Ainda se adaptando à nova rotina, ela tem expectativas de, assim como os outros estudantes que participaram do programa, atuar na área automotiva. “Acredito que a bagagem de experiência que terei quando retornar ao Brasil terá muito a agregar ao mercado de trabalho do Estado de Pernambuco”, afirma.

O estudante de Engenharia Mecânica Mecatrônica, Antônio Júlio Barroso, de 23 anos, também embarcou para a Itália. Ele conta que sempre se interessou por CARROS e que o interesse aumentou após conversas com amigos que fizeram o curso e falaram sobre as experiências. “As expectativas são as melhores possíveis, pois estou indo estudar em uma das áreas que eu mais gosto. Acredito que teremos melhores oportunidades em Pernambuco, especialmente nas novas instalações da Fiat”, ressalta.
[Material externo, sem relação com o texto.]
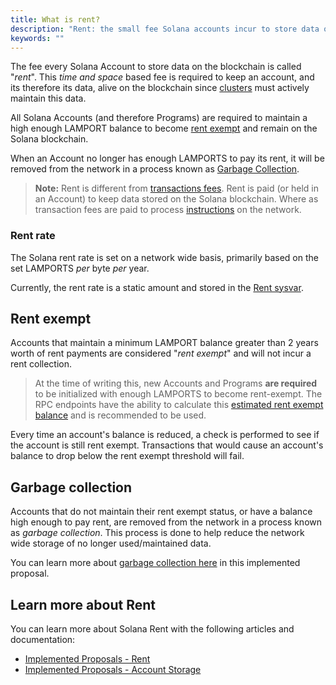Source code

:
 ```yaml
---
title: What is rent?
description: "Rent: the small fee Solana accounts incur to store data on the blockchain. Accounts with >2 years of rent are rent exempt and do not pay the periodic fee."
keywords: ""
---
```


The fee every Solana Account to store data on the blockchain is called "_rent_". This _time and space_ based fee is required to keep an account, and its therefore its data, alive on the blockchain since [clusters](../../cluster/overview.md) must actively maintain this data.

All Solana Accounts (and therefore Programs) are required to maintain a high enough LAMPORT balance to become [rent exempt](#rent-exempt) and remain on the Solana blockchain.

When an Account no longer has enough LAMPORTS to pay its rent, it will be removed from the network in a process known as [Garbage Collection](#garbage-collection).

> **Note:** Rent is different from [transactions fees](../../transaction_fees.md). Rent is paid (or held in an Account) to keep data stored on the Solana blockchain. Where as transaction fees are paid to process [instructions](../developing/../programming-model/transactions.md#instructions) on the network.

### Rent rate

The Solana rent rate is set on a network wide basis, primarily based on the set LAMPORTS _per_ byte _per_ year.

Currently, the rent rate is a static amount and stored in the [Rent sysvar](../runtime-facilities/sysvars.md#rent).

## Rent exempt

Accounts that maintain a minimum LAMPORT balance greater than 2 years worth of rent payments are considered "_rent exempt_" and will not incur a rent collection.

> At the time of writing this, new Accounts and Programs **are required** to be initialized with enough LAMPORTS to become rent-exempt. The RPC endpoints have the ability to calculate this [estimated rent exempt balance](../clients/jsonrpc-api.md#getminimumbalanceforrentexemption) and is recommended to be used.

Every time an account's balance is reduced, a check is performed to see if the account is still rent exempt. Transactions that would cause an account's balance to drop below the rent exempt threshold will fail.

## Garbage collection

Accounts that do not maintain their rent exempt status, or have a balance high enough to pay rent, are removed from the network in a process known as _garbage collection_. This process is done to help reduce the network wide storage of no longer used/maintained data.

You can learn more about [garbage collection here](../../implemented-proposals/persistent-account-storage.md#garbage-collection) in this implemented proposal.

## Learn more about Rent

You can learn more about Solana Rent with the following articles and documentation:

- [Implemented Proposals - Rent](../../implemented-proposals/rent.md)
- [Implemented Proposals - Account Storage](../../implemented-proposals/persistent-account-storage.md)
A gestora do programa, Rúbia Oliveira, diz que não há um acordo assinado com a Fiat, mas participar do intercâmbio abre muitas portas para esses estudantes. “A Fiat tem todo interesse em recrutar esses engenheiros porque não há outros em Pernambuco. O programa surgiu justamente por causa da instalação da fábrica em Goiana. Não existe formação em engenharia automotiva aqui, então, para que pudesse ter engenheiros pernambucanos e não contratar pessoas de fora, foi firmado esse acordo”, conta.
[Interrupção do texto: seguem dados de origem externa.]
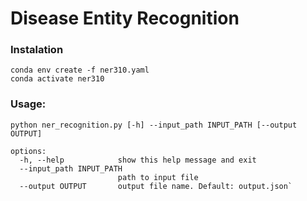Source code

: # Disease Entity Recognition

### Instalation
```
conda env create -f ner310.yaml
conda activate ner310  
```
### Usage: 
```
python ner_recognition.py [-h] --input_path INPUT_PATH [--output OUTPUT]

options:
  -h, --help            show this help message and exit
  --input_path INPUT_PATH
                        path to input file
  --output OUTPUT       output file name. Default: output.json`
```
O investimento, de mais de R$ 700 mil por formação, é uma parceria entre a Facepe e a Secretaria de Desenvolvimento Econômico (SDEC). No próximo ano, um novo edital deve ser aberto, com mais dez novas bolsas de estudos.

Oportunidade

Wellington Santos, 22 anos, voltou do curso na Itália em agosto deste ano e já está prestes a entrar no mercado de trabalho. “Me formei em Engenharia Mecatrônica e agora tenho essa titulação em Engenharia Automotiva,  que é equivalente a um mestrado lá na Itália, mas, aqui no Brasil, é considerado como uma segunda graduação ou uma especialização. Quando voltei, já estava inscrito no processo seletivo da Fiat e começo a trabalhar na empresa em outubro”, diz.
Foto: Wellington dos Santos/Acervo pessoal

Ele conta que, no início do intercâmbio, foi um pouco difícil, mas, após a adaptação, o curso foi proveitoso. “Foi complicado, a metodologia e a avaliação são diferentes, tinha que se adaptar ao idioma, não estava acostumado com os termos técnicos de engenharia em inglês. Mas, depois, foi bom. As cadeiras que cursei lá e o projeto final que apresentei foram aproveitados aqui”, diz.
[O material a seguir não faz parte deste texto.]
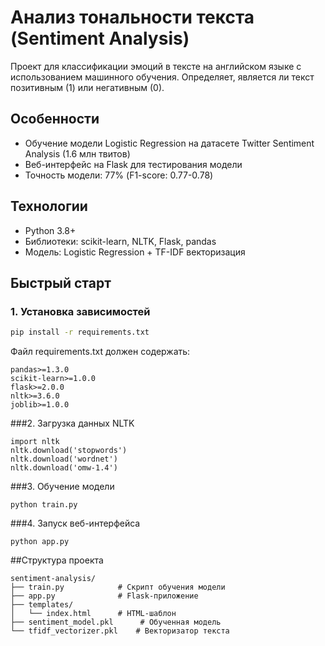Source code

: # Анализ тональности текста (Sentiment Analysis)

Проект для классификации эмоций в тексте на английском языке с использованием машинного обучения. Определяет, является ли текст позитивным (1) или негативным (0).

## Особенности
- Обучение модели Logistic Regression на датасете Twitter Sentiment Analysis (1.6 млн твитов)
- Веб-интерфейс на Flask для тестирования модели
- Точность модели: 77% (F1-score: 0.77-0.78)

## Технологии
- Python 3.8+
- Библиотеки: scikit-learn, NLTK, Flask, pandas
- Модель: Logistic Regression + TF-IDF векторизация

## Быстрый старт

### 1. Установка зависимостей
```bash
pip install -r requirements.txt
```
Файл requirements.txt должен содержать:

```
pandas>=1.3.0
scikit-learn>=1.0.0
flask>=2.0.0
nltk>=3.6.0
joblib>=1.0.0
```
###2. Загрузка данных NLTK
```
import nltk
nltk.download('stopwords')
nltk.download('wordnet')
nltk.download('omw-1.4')
```
###3. Обучение модели
```
python train.py
```
###4. Запуск веб-интерфейса
```
python app.py
```

##Структура проекта
```
sentiment-analysis/
├── train.py            # Скрипт обучения модели
├── app.py              # Flask-приложение
├── templates/
│   └── index.html      # HTML-шаблон
├── sentiment_model.pkl      # Обученная модель
└── tfidf_vectorizer.pkl    # Векторизатор текста
```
Erland Moraes, 23 anos, também voltou em agosto e, um mês depois, já foi contratado pela Fiat. “Aqui no Estado realmente há uma carência na área automotiva. Foi imprescindível participar desse programa”, diz. Ele conta que sempre teve interesse pela área industrial e o início do polo automotivo para Pernambuco aumentou as possibilidades de atuar no setor. “Era meu sonho de carreira, me via como engenheiro mecatrônico. Quando o polo chegou aqui, surgiram diversas áreas em que eu podia atuar e, com essa formação na Itália, abrangeu ainda mais”, afirma.

Além disso, ele ressalta que a experiência fora do país aumentou sua bagagem profissional e pessoal. “Abriu muitas portas, reforcei o inglês, aprendi italiano e conheci outros países, outras culturas, além de a universidade ser uma das maiores da Europa”, pontua.